Markov blanket of a node in a Bayesian network

Description

Markov blanket of a node in a Bayesian network.

Usage

mb(bn, node)

Arguments

bn

This can either be a bn object or the adjacency matrix.

node

A vector with one number indicating the node or variable whose Markov blanket is to be returned.

Details

The Markov blanket of a variable (node) is the set of its parents, children and spouses.

Value

parents

The parents of the node of interest.

children

The children of the node of interest.

spouses

The spouses of the node of interest. These are the other parents of the children of the node of interest.

markov.blanket

The Markov blanket of the node of interest. The collection of all the previous.

Author(s)

Michail Tsagris.

R implementation and documentation: Michail Tsagris mtsagris@uoc.gr.

Examples


y <- pchc::rbn3(1000, 10, 0.3)
tru <- y$G
x <- y$x
mod <- pchc(x)
pchc::bnplot(mod$dag)
G <- pchc::bnmat(mod$dag)
pchc::mb(G, 6)

Outliers free data via the reweighted MCD

Description

Outliers free data via the reweighted MCD.

Usage

rmcd(x, alpha = NULL)

Arguments

x

A numerical matrix with the variables. If you have a data.frame (i.e. categorical data) turn them into a matrix.

alpha

A number controlling the size of the subsets over which the determinant is minimized; roughly alpha*n observations are used for computing the determinant. Values between 0.5 and 1 are allowed.

Details

The FEDHC algorithm.

Value

A list including:

poia

A vector with the indices of the vectors that were removed.

x

The outlier free data.

Author(s)

Michail Tsagris.

R implementation and documentation: Michail Tsagris mtsagris@uoc.gr.

References

Rousseeuw P. J. and Leroy A. M. (1987) Robust Regression and Outlier Detection. Wiley.

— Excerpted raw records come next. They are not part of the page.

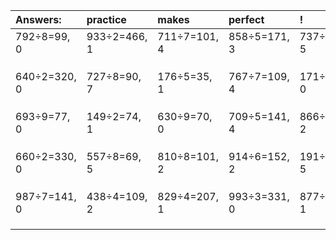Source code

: | Answers: | practice | makes | perfect | ! |
| :--- | :--- | :--- | :--- | :--- |
| 792÷8=99, 0 | 933÷2=466, 1 | 711÷7=101, 4 | 858÷5=171, 3 | 737÷6=122, 5 | 
|   |   |   |   |   | 
|   |   |   |   |   | 
|   |   |   |   |   | 
| 640÷2=320, 0 | 727÷8=90, 7 | 176÷5=35, 1 | 767÷7=109, 4 | 171÷3=57, 0 | 
|   |   |   |   |   | 
|   |   |   |   |   | 
|   |   |   |   |   | 
| 693÷9=77, 0 | 149÷2=74, 1 | 630÷9=70, 0 | 709÷5=141, 4 | 866÷9=96, 2 | 
|   |   |   |   |   | 
|   |   |   |   |   | 
|   |   |   |   |   | 
| 660÷2=330, 0 | 557÷8=69, 5 | 810÷8=101, 2 | 914÷6=152, 2 | 191÷6=31, 5 | 
|   |   |   |   |   | 
|   |   |   |   |   | 
|   |   |   |   |   | 
| 987÷7=141, 0 | 438÷4=109, 2 | 829÷4=207, 1 | 993÷3=331, 0 | 877÷4=219, 1 | 
|   |   |   |   |   | 
|   |   |   |   |   | 
|   |   |   |   |   |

Rousseeuw P. J. and van Driessen K. (1999) A fast algorithm for the minimum covariance determinant estimator. Technometrics, 41: 212–223.

Pison G., Van Aelst S., and Willems G. (2002) Small Sample Corrections for LTS and MCD. Metrika, 55: 111–123.

Hubert M., Rousseeuw P. J. and Verdonck, T. (2012) A deterministic algorithm for robust location and scatter. Journal of Computational and Graphical Statistics, 21: 618–637.

Cerioli A. (2010). Multivariate outlier detection with high-breakdown estimators. Journal of the American Statistical Association, 105(489): 147–156.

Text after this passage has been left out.